START Provided information
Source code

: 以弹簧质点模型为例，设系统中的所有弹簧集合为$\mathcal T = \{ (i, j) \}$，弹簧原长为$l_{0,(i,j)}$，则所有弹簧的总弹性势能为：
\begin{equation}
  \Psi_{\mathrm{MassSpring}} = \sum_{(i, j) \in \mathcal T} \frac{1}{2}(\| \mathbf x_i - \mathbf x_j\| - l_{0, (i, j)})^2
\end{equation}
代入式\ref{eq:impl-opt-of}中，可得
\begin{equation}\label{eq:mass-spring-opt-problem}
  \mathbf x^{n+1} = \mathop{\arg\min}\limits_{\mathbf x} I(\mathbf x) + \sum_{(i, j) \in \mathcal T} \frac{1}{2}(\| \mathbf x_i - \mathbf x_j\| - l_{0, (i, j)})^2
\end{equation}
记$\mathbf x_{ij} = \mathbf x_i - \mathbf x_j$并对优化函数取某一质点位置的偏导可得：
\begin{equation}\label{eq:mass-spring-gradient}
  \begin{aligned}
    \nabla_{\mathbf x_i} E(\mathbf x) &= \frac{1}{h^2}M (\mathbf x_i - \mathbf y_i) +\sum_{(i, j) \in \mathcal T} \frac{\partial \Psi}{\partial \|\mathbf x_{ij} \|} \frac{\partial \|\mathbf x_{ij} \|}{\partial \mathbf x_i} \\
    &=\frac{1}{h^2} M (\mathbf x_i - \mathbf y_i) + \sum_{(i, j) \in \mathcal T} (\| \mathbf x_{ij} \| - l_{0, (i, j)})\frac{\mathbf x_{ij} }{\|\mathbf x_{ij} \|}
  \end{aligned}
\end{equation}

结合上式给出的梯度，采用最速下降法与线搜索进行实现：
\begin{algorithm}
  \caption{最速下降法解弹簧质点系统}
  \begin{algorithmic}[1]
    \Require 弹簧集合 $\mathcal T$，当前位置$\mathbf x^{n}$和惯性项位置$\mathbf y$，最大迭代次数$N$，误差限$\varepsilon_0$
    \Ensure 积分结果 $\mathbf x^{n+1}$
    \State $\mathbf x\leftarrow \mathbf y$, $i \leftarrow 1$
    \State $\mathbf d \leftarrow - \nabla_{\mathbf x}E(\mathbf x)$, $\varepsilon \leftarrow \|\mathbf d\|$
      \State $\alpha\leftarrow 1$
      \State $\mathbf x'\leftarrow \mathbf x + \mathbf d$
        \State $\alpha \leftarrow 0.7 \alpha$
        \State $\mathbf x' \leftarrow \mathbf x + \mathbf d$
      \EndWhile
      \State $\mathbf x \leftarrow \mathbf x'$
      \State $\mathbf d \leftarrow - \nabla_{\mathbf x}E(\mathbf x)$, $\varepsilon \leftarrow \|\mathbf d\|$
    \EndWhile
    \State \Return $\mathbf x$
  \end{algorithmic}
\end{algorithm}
END Provided information
## Task objective:
After locating the line that contains "x' \leftarrow \mathbf x + \mathbf d$", output it and the remaining lines of the material above, exactly as they read.

## Solution:
        \State $\mathbf x' \leftarrow \mathbf x + \mathbf d$
      \EndWhile
      \State $\mathbf x \leftarrow \mathbf x'$
      \State $\mathbf d \leftarrow - \nabla_{\mathbf x}E(\mathbf x)$, $\varepsilon \leftarrow \|\mathbf d\|$
    \EndWhile
    \State \Return $\mathbf x$
  \end{algorithmic}
\end{algorithm}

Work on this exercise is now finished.